A guide to funeral services for former President Jimmy Carter
I was 6 years old and in first grade when Mrs. Paula Swanson had our class join the others on the stage area of the gymnasium for our tiny San Pierre Elementary School to watch the pomp and circumstances of the swearing-in, on a color TV set positioned on a high wheeled cart.
For my 6-year-old’s mind and imagination, it was fascinating for me to know that not only was our new president a farmer, but a peanut farmer! Of course, peanut butter and grape jelly sandwiches on toast were a favorite staple of my menu and diet.
Another reason my classmates and I knew so much about the Carter family is because of the first newspaper I ever recall reading, a beloved resource never taken for granted, “The Weekly Reader,” which I eagerly devoured with my hunger for information and curiosity about all people and events.
Founded in 1928 in Columbus, Ohio, this kid-sized newspaper spoon-fed elementary students all of the top international and national news of the day. It ceased publication in 2012.
It was easy for kids to embrace the Carters as the new occupants of the White House because they also had a daughter, named Amy, who at 9 years old was our peer when her father was elected to the White House and she moved in, along with her three older brothers.
For four years, The Weekly Reader kept up with detailed reports of Amy’s every step while chronicling her famous political parents. The media, TV comedians and talk show hosts were often unkind to Amy, a tradition that began decades earlier with first daughter Margaret Truman, and then later, the same snide treatment of Chelsea Clinton.

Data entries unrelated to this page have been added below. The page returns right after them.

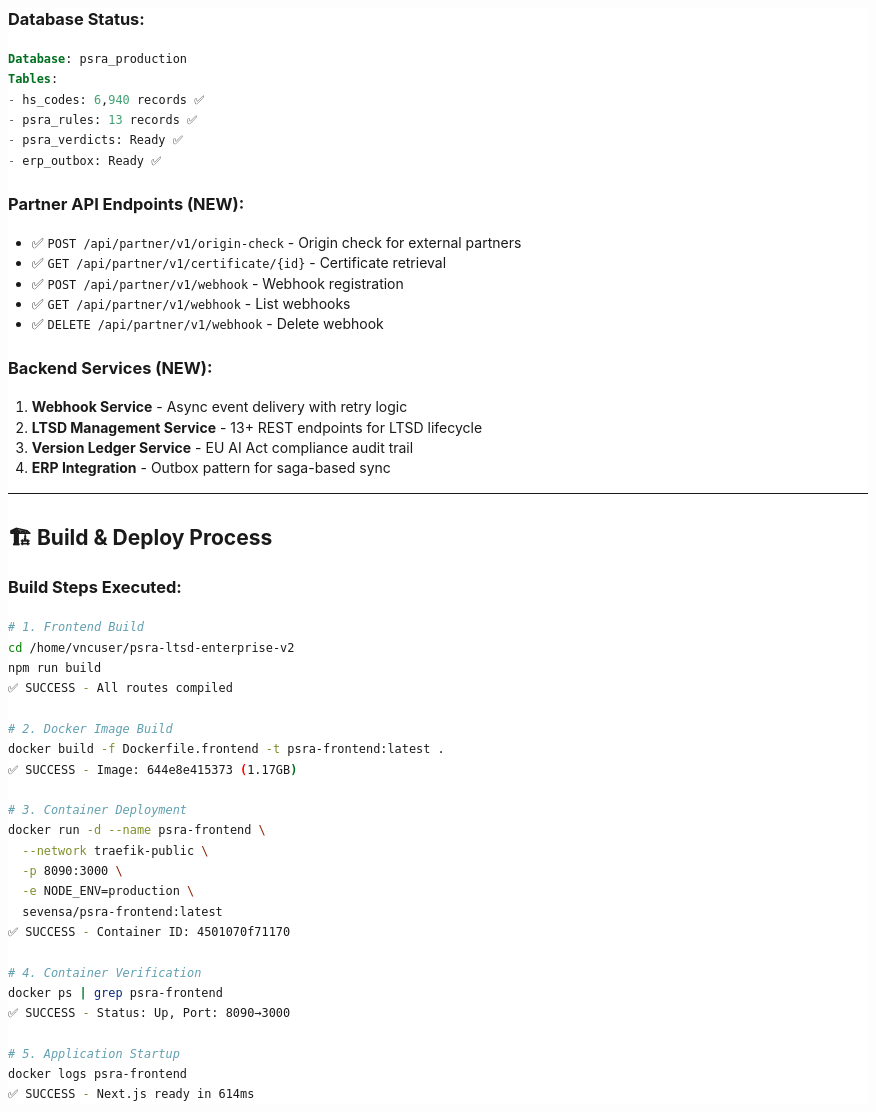 ### Database Status:

```sql
Database: psra_production
Tables:
- hs_codes: 6,940 records ✅
- psra_rules: 13 records ✅
- psra_verdicts: Ready ✅
- erp_outbox: Ready ✅
```

### Partner API Endpoints (NEW):

- ✅ `POST /api/partner/v1/origin-check` - Origin check for external partners
- ✅ `GET /api/partner/v1/certificate/{id}` - Certificate retrieval
- ✅ `POST /api/partner/v1/webhook` - Webhook registration
- ✅ `GET /api/partner/v1/webhook` - List webhooks
- ✅ `DELETE /api/partner/v1/webhook` - Delete webhook

### Backend Services (NEW):

1. **Webhook Service** - Async event delivery with retry logic
2. **LTSD Management Service** - 13+ REST endpoints for LTSD lifecycle
3. **Version Ledger Service** - EU AI Act compliance audit trail
4. **ERP Integration** - Outbox pattern for saga-based sync

---

## 🏗️ Build & Deploy Process

### Build Steps Executed:

```bash
# 1. Frontend Build
cd /home/vncuser/psra-ltsd-enterprise-v2
npm run build
✅ SUCCESS - All routes compiled

# 2. Docker Image Build
docker build -f Dockerfile.frontend -t psra-frontend:latest .
✅ SUCCESS - Image: 644e8e415373 (1.17GB)

# 3. Container Deployment
docker run -d --name psra-frontend \
  --network traefik-public \
  -p 8090:3000 \
  -e NODE_ENV=production \
  sevensa/psra-frontend:latest
✅ SUCCESS - Container ID: 4501070f71170

# 4. Container Verification
docker ps | grep psra-frontend
✅ SUCCESS - Status: Up, Port: 8090→3000

# 5. Application Startup
docker logs psra-frontend
✅ SUCCESS - Next.js ready in 614ms
```
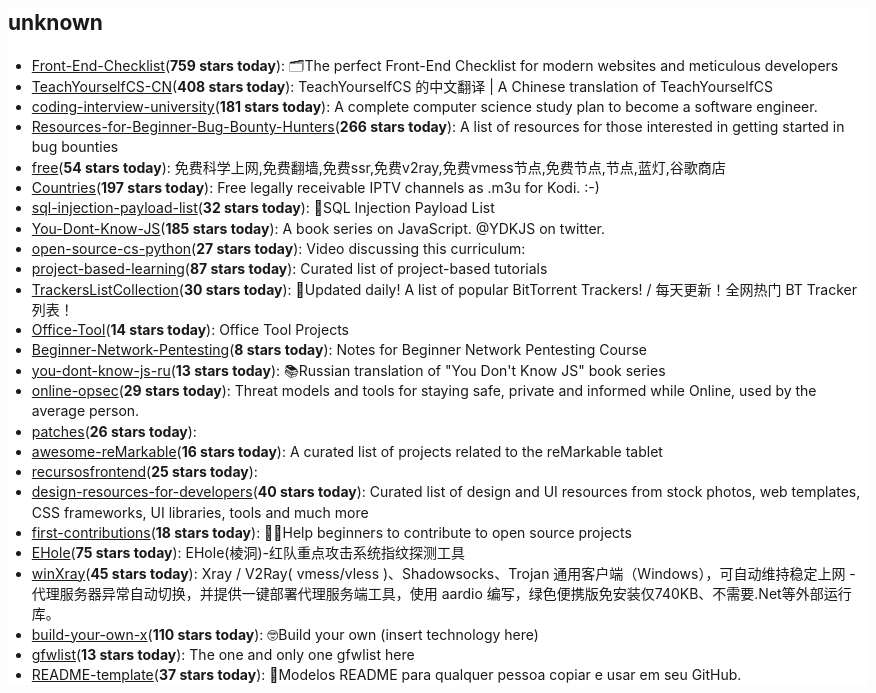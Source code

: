 ## unknown
+ [Front-End-Checklist](https://github.com/thedaviddias/Front-End-Checklist)(**759 stars today**): 🗂The perfect Front-End Checklist for modern websites and meticulous developers
+ [TeachYourselfCS-CN](https://github.com/keithnull/TeachYourselfCS-CN)(**408 stars today**): TeachYourselfCS 的中文翻译 | A Chinese translation of TeachYourselfCS
+ [coding-interview-university](https://github.com/jwasham/coding-interview-university)(**181 stars today**): A complete computer science study plan to become a software engineer.
+ [Resources-for-Beginner-Bug-Bounty-Hunters](https://github.com/nahamsec/Resources-for-Beginner-Bug-Bounty-Hunters)(**266 stars today**): A list of resources for those interested in getting started in bug bounties
+ [free](https://github.com/freefq/free)(**54 stars today**): 免费科学上网,免费翻墙,免费ssr,免费v2ray,免费vmess节点,免费节点,节点,蓝灯,谷歌商店
+ [Countries](https://github.com/Free-IPTV/Countries)(**197 stars today**): Free legally receivable IPTV channels as .m3u for Kodi. :-)
+ [sql-injection-payload-list](https://github.com/payloadbox/sql-injection-payload-list)(**32 stars today**): 🎯SQL Injection Payload List
+ [You-Dont-Know-JS](https://github.com/getify/You-Dont-Know-JS)(**185 stars today**): A book series on JavaScript. @YDKJS on twitter.
+ [open-source-cs-python](https://github.com/ForrestKnight/open-source-cs-python)(**27 stars today**): Video discussing this curriculum:
+ [project-based-learning](https://github.com/tuvtran/project-based-learning)(**87 stars today**): Curated list of project-based tutorials
+ [TrackersListCollection](https://github.com/XIU2/TrackersListCollection)(**30 stars today**): 🎈Updated daily! A list of popular BitTorrent Trackers! / 每天更新！全网热门 BT Tracker 列表！
+ [Office-Tool](https://github.com/YerongAI/Office-Tool)(**14 stars today**): Office Tool Projects
+ [Beginner-Network-Pentesting](https://github.com/hmaverickadams/Beginner-Network-Pentesting)(**8 stars today**): Notes for Beginner Network Pentesting Course
+ [you-dont-know-js-ru](https://github.com/azat-io/you-dont-know-js-ru)(**13 stars today**): 📚Russian translation of "You Don't Know JS" book series
+ [online-opsec](https://github.com/devbret/online-opsec)(**29 stars today**): Threat models and tools for staying safe, private and informed while Online, used by the average person.
+ [patches](https://github.com/ITotalJustice/patches)(**26 stars today**): 
+ [awesome-reMarkable](https://github.com/reHackable/awesome-reMarkable)(**16 stars today**): A curated list of projects related to the reMarkable tablet
+ [recursosfrontend](https://github.com/yurimutti/recursosfrontend)(**25 stars today**): 
+ [design-resources-for-developers](https://github.com/bradtraversy/design-resources-for-developers)(**40 stars today**): Curated list of design and UI resources from stock photos, web templates, CSS frameworks, UI libraries, tools and much more
+ [first-contributions](https://github.com/firstcontributions/first-contributions)(**18 stars today**): 🚀✨Help beginners to contribute to open source projects
+ [EHole](https://github.com/ShiHuang-ESec/EHole)(**75 stars today**): EHole(棱洞)-红队重点攻击系统指纹探测工具
+ [winXray](https://github.com/winXray/winXray)(**45 stars today**): Xray / V2Ray( vmess/vless )、Shadowsocks、Trojan 通用客户端（Windows），可自动维持稳定上网 - 代理服务器异常自动切换，并提供一键部署代理服务端工具，使用 aardio 编写，绿色便携版免安装仅740KB、不需要.Net等外部运行库。
+ [build-your-own-x](https://github.com/danistefanovic/build-your-own-x)(**110 stars today**): 🤓Build your own (insert technology here)
+ [gfwlist](https://github.com/gfwlist/gfwlist)(**13 stars today**): The one and only one gfwlist here
+ [README-template](https://github.com/iuricode/README-template)(**37 stars today**): 📜Modelos README para qualquer pessoa copiar e usar em seu GitHub.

Amy opted to stay out of the media attention after the first family left their White House years behind.
Some of her first public appearances were just a year ago, when at age 56, now a wife and mother, she delivered a heartfelt tribute to her mother during the November 2023 funeral services for Rosalynn Carter. Amy’s older brothers, John William “Jack” Carter, 76, James Earl “Chip” Carter III, 73, and Donnel Jeffrey “Jeff” Carter, 71, are more active with The Carter Center, which was founded by their parents in Atlanta, Georgia.
I can recall joining my older brother and sister and our parents in 1977, gathered in the living room to watch a TV special called “Lucy Calls the President” which ranks as the last time actresses Vivian Vance and Lucille Ball were reunited for the CBS network. I’ve only ever seen this broadcast once in my life as a child, but the two things I do recall are one, faint detail of a story plot that had President Jimmy Carter planning to stop at the home of Lucy’s character as a media and photo opportunity.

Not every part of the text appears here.